After much fanfare over Microsoft’s massive acquisition of Xbox and Activision Blizzard, it looks like one of gaming’s biggest deals is in jeopardy.

The deal continues to be scrutinized by competition regulators around the world, with the United States Federal Trade Commission (FTC) even filing a lawsuit against the company to ensure the deal falls through. The FTC has stated that the deal poses a threat to competition, with the acquisition potentially creating a monopoly.

With Microsoft’s acquisition of Activision Blizzard under threat, it seems the tech giants aren’t confident the deal will go through on June 30, 2023. According to a recent Bloomberg report, the Redmond-based company has now declined to comment on when the acquisition will be completed.

The FTC’s lawsuit could cause serious headaches for Microsoft and Activision Blizzard as it seeks to approve the $69 billion deal as quickly as possible. However, the US commission is clear that they do not want the deal to go through at all.

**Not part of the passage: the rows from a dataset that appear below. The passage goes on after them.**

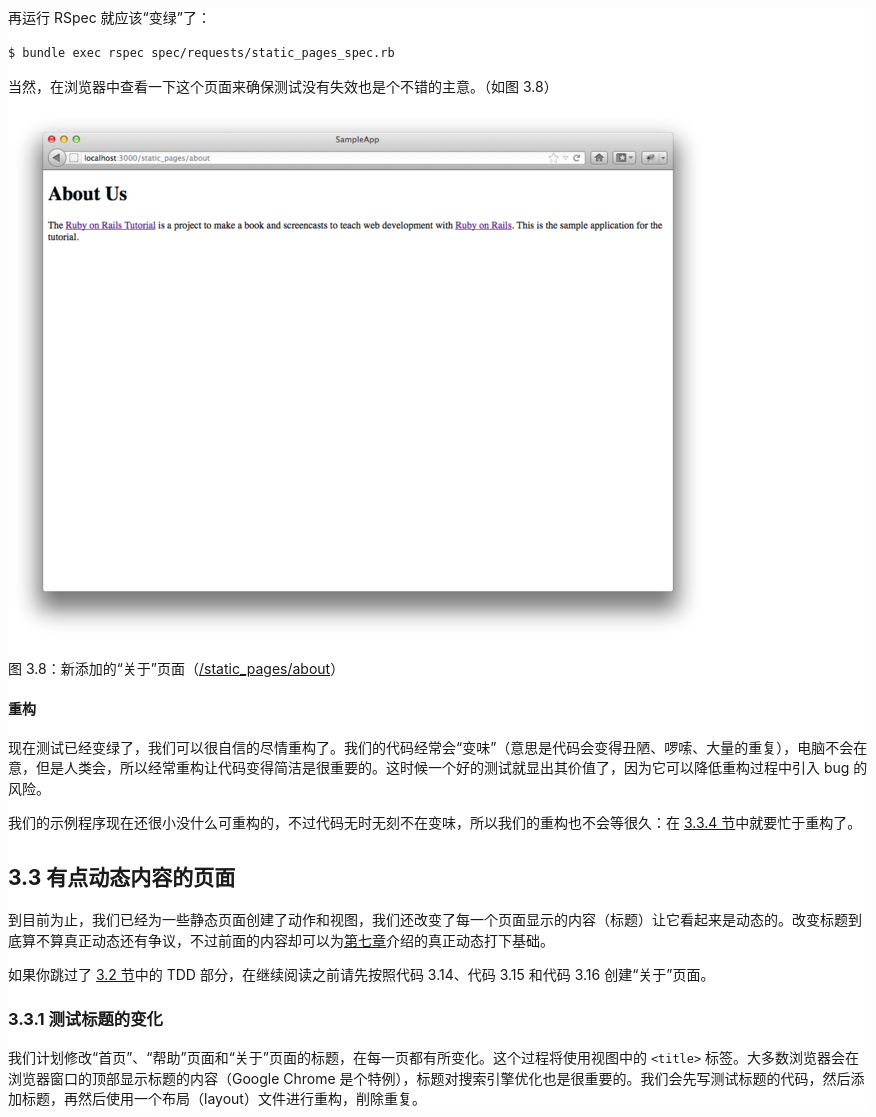 再运行 RSpec 就应该“变绿”了：

```sh
$ bundle exec rspec spec/requests/static_pages_spec.rb
```

当然，在浏览器中查看一下这个页面来确保测试没有失效也是个不错的主意。（如图 3.8）

![about_us_2nd_edition](assets/images/figures/about_us_2nd_edition.png)

图 3.8：新添加的“关于”页面（[/static_pages/about](http://localhost:3000/static_pages/about)）

<h4>重构</h4>

现在测试已经变绿了，我们可以很自信的尽情重构了。我们的代码经常会“变味”（意思是代码会变得丑陋、啰嗦、大量的重复），电脑不会在意，但是人类会，所以经常重构让代码变得简洁是很重要的。这时候一个好的测试就显出其价值了，因为它可以降低重构过程中引入 bug 的风险。

我们的示例程序现在还很小没什么可重构的，不过代码无时无刻不在变味，所以我们的重构也不会等很久：在 [3.3.4 节](#sec-3-3-4)中就要忙于重构了。

<h2 id="sec-3-3">3.3 有点动态内容的页面</h2>

到目前为止，我们已经为一些静态页面创建了动作和视图，我们还改变了每一个页面显示的内容（标题）让它看起来是动态的。改变标题到底算不算真正动态还有争议，不过前面的内容却可以为[第七章](chapter7.html)介绍的真正动态打下基础。

如果你跳过了 [3.2 节](#sec-3-2)中的 TDD 部分，在继续阅读之前请先按照代码 3.14、代码 3.15 和代码 3.16 创建“关于”页面。

<h3 id="sec-3-3-1">3.3.1 测试标题的变化</h3>

我们计划修改“首页”、“帮助”页面和“关于”页面的标题，在每一页都有所变化。这个过程将使用视图中的 `<title>` 标签。大多数浏览器会在浏览器窗口的顶部显示标题的内容（Google Chrome 是个特例），标题对搜索引擎优化也是很重要的。我们会先写测试标题的代码，然后添加标题，再然后使用一个布局（layout）文件进行重构，削除重复。
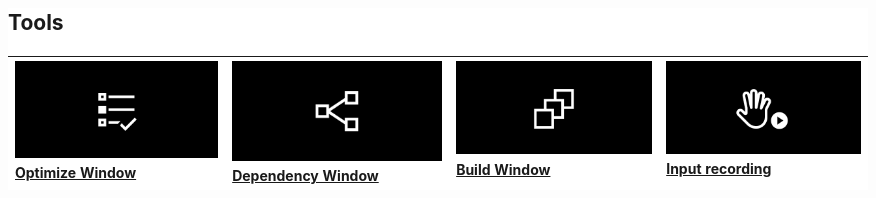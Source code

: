 ## Tools

|  [![Optimize Window](features/images/MRTK_Icon_OptimizeWindow.png)](features/tools/optimize-window.md) [Optimize Window](features/tools/optimize-window.md) | [![Dependency Window](features/images/MRTK_Icon_DependencyWindow.png)](features/tools/dependency-window.md) [Dependency Window](features/tools/dependency-window.md) | [![Build Window](features/images/MRTK_Icon_BuildWindow.png)](features/tools/build-window.md) [Build Window](features/tools/build-window.md) | [![Input recording](features/images/MRTK_Icon_InputRecording.png)](features/input-simulation/input-animation-recording.md) [Input recording](features/input-simulation/input-animation-recording.md) |
|:--- | :--- | :--- | :--- |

In its statements, the FTC alleged that Microsoft had given assurances to EU regulators, claiming they had no incentive to withhold ZeniMax Media games from its competitors following the acquisition of Bethesda’s parent company. The commission further claimed that the tech giants plan to make titles like Redfall, Starfield, and The Elder Scrolls VI exclusive.

However, after talking to a representative of the EU agency, Axios’ Stephen Totillo shared that the commission approved the deal because it did not raise any competition concerns. Moreover, the EU agency also confirmed that Microsoft has made no commitments to keep the games on rival consoles.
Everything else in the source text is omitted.